As I have thought about my grief and the implications of my loss from the death of my aunt, I have pictured my extended family as a whole cloth that now has a little hole in it. The frayed ends at the edges of the hole are the people in the family for whom she was part of their daily life: Grandma, her daughters, her husband. They must be feeling so ragged. But her absence will also affect the experience of being with my family that I wrap around myself twice a year. Aunt Janice had patterns and rhythms to her participation that we have all come to rely upon. The whole cloth of our family will be changed. We will have to change to accommodate what's now missing.

One of my favorite sites is called Craftzine and it has all sorts of news and tutorials about how to make cool stuff. One of the tutorials shows how to fix a hole in a sweater by attaching yarn to the ragged edges and creating the patch within the hole. (Take a look here.) 
You can't go back to when the cloth didn't have a hole but you can restore the integrity of the garment. My family will be like that as we adjust. We've done it before when my grandpa died so I have no doubt that we'll do it again. Our resilience is why I keep coming back to my extended family: it keeps being strong enough to support me, as well as to make space for me to support them. 

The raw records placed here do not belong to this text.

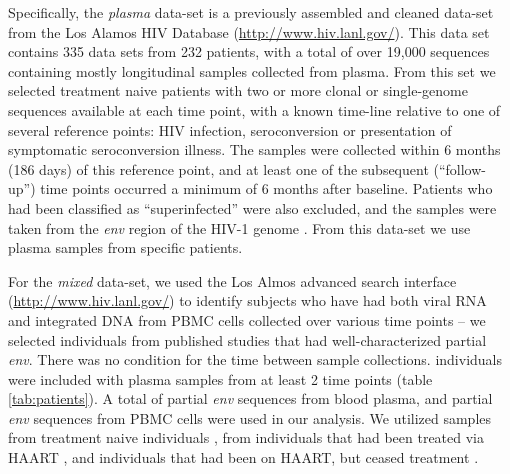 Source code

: Specifically, the {\em plasma} data-set \citep{McCloskey14} is a previously assembled and cleaned data-set from the Los Alamos HIV Database (\href{http://www.hiv.lanl.gov/}{http://www.hiv.lanl.gov/}). 
This data set contains 335 data sets from 232 patients, with a total of over 19,000 sequences \citep{McCloskey14} containing mostly longitudinal samples collected from plasma. 
From this set we selected treatment naive patients with two or more clonal or single-genome sequences available at each time point, with a known time-line relative to one of several reference points: HIV infection, seroconversion or presentation of symptomatic seroconversion illness. 
The samples were collected within 6 months (186 days) of this reference point, and at least one of the subsequent (“follow-up”) time points occurred a minimum of 6 months after baseline.
Patients who had been classified as ``superinfected'' were also excluded, and the samples were taken from the {\em env} region of the HIV-1 genome \citep{McCloskey14}. 
From this data-set we use  plasma samples from  specific patients. 


For the {\em mixed} data-set, we used the Los Almos advanced search interface (\href{http://www.hiv.lanl.gov/}{http://www.hiv.lanl.gov/}) to identify subjects who have had both viral RNA and integrated DNA from PBMC cells collected over various time points -- we selected individuals from published studies that had well-characterized partial {\em env}. 
There was no condition for the time between sample collections. 
 individuals were included with plasma samples from at least 2 time points (table \ref{tab:patients}).
A total of  partial {\em env} sequences from blood plasma, and  partial {\em env} sequences from PBMC cells were used in our analysis. 
We utilized samples from treatment naive individuals \citep{Shankarappa99, Novitsky09}, from individuals that had been treated via HAART \citep{Llewellyn06}, and individuals that had been on HAART, but ceased treatment \citep{Fischer04}. 
 
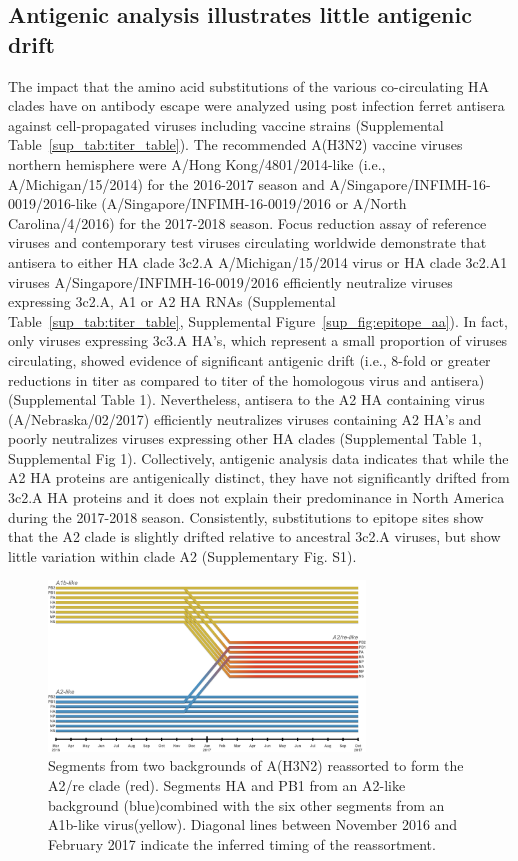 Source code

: \subsection*{Antigenic analysis illustrates little antigenic drift}
The impact that the amino acid substitutions of the various co-circulating HA clades have on antibody escape were analyzed using post infection ferret antisera against cell-propagated viruses including vaccine strains (Supplemental Table~\ref{sup_tab:titer_table}).
The recommended A(H3N2) vaccine viruses northern hemisphere were A/Hong Kong/4801/2014-like (i.e., A/Michigan/15/2014) for the 2016-2017 season and A/Singapore/INFIMH-16-0019/2016-like (A/Singapore/INFIMH-16-0019/2016 or A/North Carolina/4/2016) for the 2017-2018 season.
Focus reduction assay of reference viruses and contemporary test viruses circulating worldwide demonstrate that antisera to either HA clade 3c2.A A/Michigan/15/2014 virus or HA clade 3c2.A1 viruses A/Singapore/INFIMH-16-0019/2016 efficiently neutralize viruses expressing 3c2.A, A1 or A2 HA RNAs (Supplemental Table~\ref{sup_tab:titer_table}, Supplemental Figure~\ref{sup_fig:epitope_aa}).
In fact, only viruses expressing 3c3.A HA’s, which represent a small proportion of viruses circulating, showed evidence of significant antigenic drift (i.e., 8-fold or greater reductions in titer as compared to titer of the homologous virus and antisera) (Supplemental Table 1).
Nevertheless, antisera to the A2 HA containing virus (A/Nebraska/02/2017) efficiently neutralizes viruses containing A2 HA’s and poorly neutralizes viruses expressing other HA clades (Supplemental Table 1, Supplemental Fig 1).
Collectively, antigenic analysis data indicates that while the A2 HA proteins are antigenically distinct, they have not significantly drifted from 3c2.A HA proteins and it does not explain their predominance in North America during the 2017-2018 season.
Consistently, substitutions to epitope sites show that the A2 clade is slightly drifted relative to ancestral 3c2.A viruses, but show little variation within clade A2 (Supplementary Fig. S1).

\begin{figure}[t]
    \begin{center}
    \includegraphics[width=0.75\textwidth]{figures/railroad_plot.png}
    \end{center}
    \caption{Segments from two backgrounds of A(H3N2) reassorted to form the A2/re clade (red). Segments HA and PB1 from an A2-like background (blue)combined with the six other segments from an A1b-like virus(yellow). Diagonal lines between November 2016 and February 2017 indicate the inferred timing of the reassortment.}
    \label{fig:railroad}
\end{figure}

We will begin gathering tomorrow for a funeral on Thursday. Aunt Janice's obituary was published today.
I hope that some other family reads it, tears it out to read over breakfast when they're all together and then laughs at this line, "Many people benefited from her 'lectures' whether they wanted to or not," and cries at this one: "She treasured her family. Her grandchildren brought her tremendous joy. Above all, her priority in all things was to serve and bring glory to her Heavenly Father." It would be a great tribute.

4 comments:

Rachel said...

I want to say, "Beautiful." Is that OK?

I am sorry for your loss. I am thankful for your stories and love of family.

Emily DeWan Photography said...

So sorry to hear about your aunt, but how blessed you are to be so close to your family and to have such amazing memories of your time together.

andrea said...

When we took that photo I never imagined such a poetic use for it. Thank you for letting me know that you were posting it via the craftzine folk—what an honor.

accordionsandlace said...

I am so sorry for your and your family's loss. Your portrait of them and your relationships with them is amazing; and I hope these incredible dynamics sustain you all.